BOY EATS GIRL Image

BOY EATS GIRL

By admin | March 31, 2006

Since “Shaun of the Dead” set a precedent, there’s been a sheer interest in creating films that are horror and comedy. England has done it twice, now Ireland; and you just know America is attempting to cook something up. I loved “Shaun of the Dead”, it was one of the funniest movies I’ve seen in years, and “Boy Eats Girl” aspires to adhere to that formula and show the same appeal. It comes very close. “Boy Eats Girl” takes many elements from “Return of the Living Dead 3” and “Cruel Intentions”. But really it’s “Shaun of the Dead”-lite with a hint of “My Boyfriend’s Back”. Nathan is a student at a local school where he constantly fawns for the love of his life Jessica who may or may not have the same feelings. After a slight misunderstanding, Nathan gets drunk, and accidentally hangs himself.
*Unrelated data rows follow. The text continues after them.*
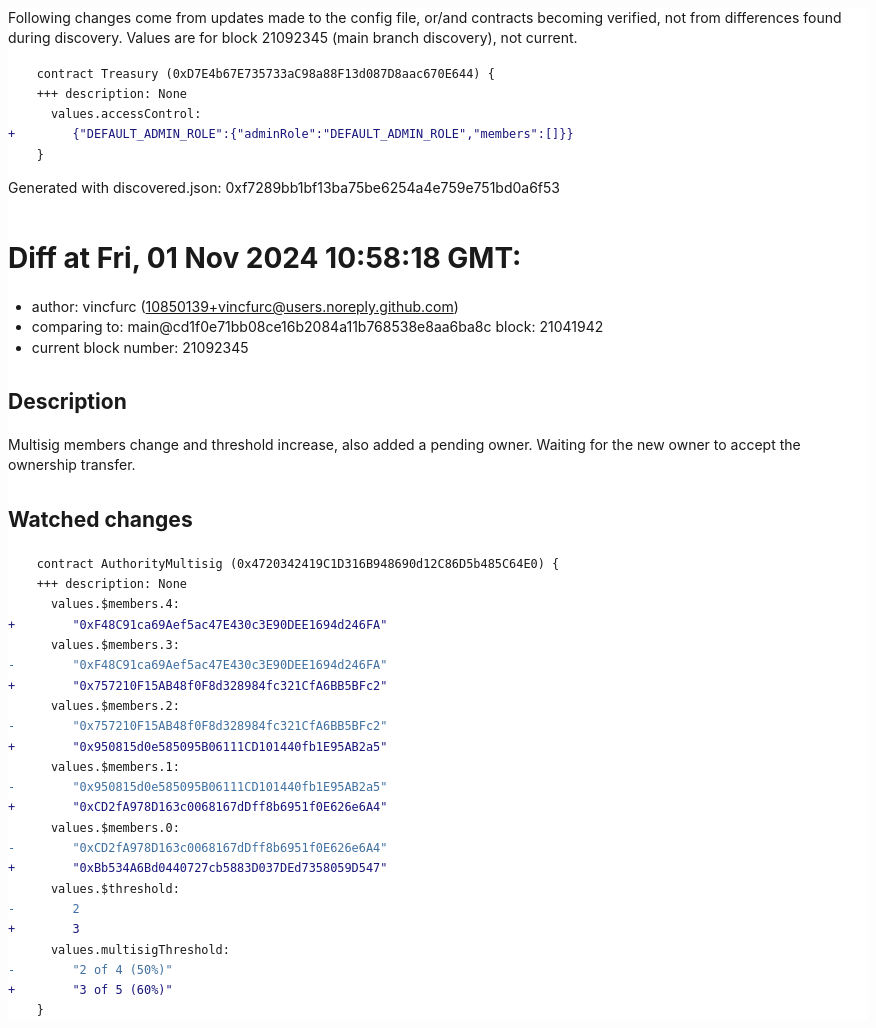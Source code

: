 Following changes come from updates made to the config file,
or/and contracts becoming verified, not from differences found during
discovery. Values are for block 21092345 (main branch discovery), not current.

```diff
    contract Treasury (0xD7E4b67E735733aC98a88F13d087D8aac670E644) {
    +++ description: None
      values.accessControl:
+        {"DEFAULT_ADMIN_ROLE":{"adminRole":"DEFAULT_ADMIN_ROLE","members":[]}}
    }
```

Generated with discovered.json: 0xf7289bb1bf13ba75be6254a4e759e751bd0a6f53

# Diff at Fri, 01 Nov 2024 10:58:18 GMT:

- author: vincfurc (<10850139+vincfurc@users.noreply.github.com>)
- comparing to: main@cd1f0e71bb08ce16b2084a11b768538e8aa6ba8c block: 21041942
- current block number: 21092345

## Description

Multisig members change and threshold increase, also added a pending owner. Waiting for the new owner to accept the ownership transfer.

## Watched changes

```diff
    contract AuthorityMultisig (0x4720342419C1D316B948690d12C86D5b485C64E0) {
    +++ description: None
      values.$members.4:
+        "0xF48C91ca69Aef5ac47E430c3E90DEE1694d246FA"
      values.$members.3:
-        "0xF48C91ca69Aef5ac47E430c3E90DEE1694d246FA"
+        "0x757210F15AB48f0F8d328984fc321CfA6BB5BFc2"
      values.$members.2:
-        "0x757210F15AB48f0F8d328984fc321CfA6BB5BFc2"
+        "0x950815d0e585095B06111CD101440fb1E95AB2a5"
      values.$members.1:
-        "0x950815d0e585095B06111CD101440fb1E95AB2a5"
+        "0xCD2fA978D163c0068167dDff8b6951f0E626e6A4"
      values.$members.0:
-        "0xCD2fA978D163c0068167dDff8b6951f0E626e6A4"
+        "0xBb534A6Bd0440727cb5883D037DEd7358059D547"
      values.$threshold:
-        2
+        3
      values.multisigThreshold:
-        "2 of 4 (50%)"
+        "3 of 5 (60%)"
    }
```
His mom brings him back from the grave (When are people going to learn not to use mysterious books to do magic?), and all seems too good to be true, that is until he bites the school bully, and then the s**t hits the fan.

Imagine six degrees of separation ala undead. His attacker then bites his friend, they bite another (talk about a fad), and before Nathan realizes, there’s a full fledged zombie apocalypse on their hands that he must stop, or else. And he has to save Jessica ala “Shaun”. And keep his hunger at bay. I don’t remember adolescence being this hard, but if he doesn’t do something, it really will be the end of the world. Once the film starts going, though, with all the zombie attacks, only then does it tend to pick up and become very entertaining. Image FX who creates the make up really do know how to make truly gruesome imagery, and “Boy Eats Girl” never falls short of that. In its very short run time, it squeezes in a lot of blood splatter, and Bradley’s direction adds to the gore with tension and atmospheric set pieces that mounts the tension.

When it wants to be a horror film it works with very morbid zombie effects, and a story basically consisting of zombies attacking victims and oddly not being intercepted by cops. And when it comes to the comedy, it really does come through. As to whether I’d classify this as a horror comedy, it’s tough to say. Where as “Shaun” was fifty-fifty horror comedy, this is basically sixty-forty horror comedy. Landy wisely splits the movie from Nathan attempting to discover a way to stop the zombification, while the funniest scenes involve Nathan’s two friends Diggs and Henry whom experience the zombie outbreak with many hilarious one-liners (Funniest line: “We’re supposed to make friends, not eat each other! How will this affect my future relationships?”) The funniest scenes are comprised of them attempting to make sense of what’s happening, and hiding. Upon Nathan explaining that the zombification has given him super-strength, and super-speed, Diggs asks: “Can you fly, too?!” The funniest moment is when they’re hiding in a broom closet, and the video store sequence which was both very scary and incredibly hilarious. It was clever, to say the least, watching them trying to figure out why they saw the video teller eating someone, even trying to connect it to a psychological defect.

“Boy Eats Girl” is never as good as it can be, though, if only it’d spent more time on the characters. Landy’s script is pretty basic setting up all the potential people to be eaten, and or sired in to zombiehood, and the characters are never as interesting as Landy tries to make them. What’s the point of watching a movie with characters you don’t give a s**t about? All of the characters are despicable, including Nathan, so when people die, and Nathan struggles with his urge to eat, we don’t really care. Whether it’s low budget, or lack of story, Bradley coasts through the important character set-ups and immediately starts the zombie carnage. Instead of focusing on the mother’s grief of her son dying and using that as a reason to help us get involved, we only see her bring him alive in a brief montage that does nothing to affect us. Much like “Ginger Snaps”, as well, Landy attempts to make a commentary about how parents never really know their children, and avoid their children’s troubles staying in ignorant bliss, until it’s too late. And then turn them in to zombies. I added that last part.

And when that is cleared, there are you usual list of plot holes that are basically never solved. How come no one notices these attacks? Did they just think it was an outbreak of pink eye? Where were the cops? Where did Nathan’s mom go after she tossed over the snake? Weren’t there many other zombies other than their school mates? What happened to Jessica’s father? And the government? Was this an isolated incident, or are they stepping in to carnage in the end? It’s these plot holes and more that linger once the film has ended. It may not be “Shaun of the Dead”, but with enough marketing and word of mouth, it can be a worthy successor. It’s a pretty kick a*s rom-zom-com that deserves at least a viewing. I’ll see it again when it comes to the US.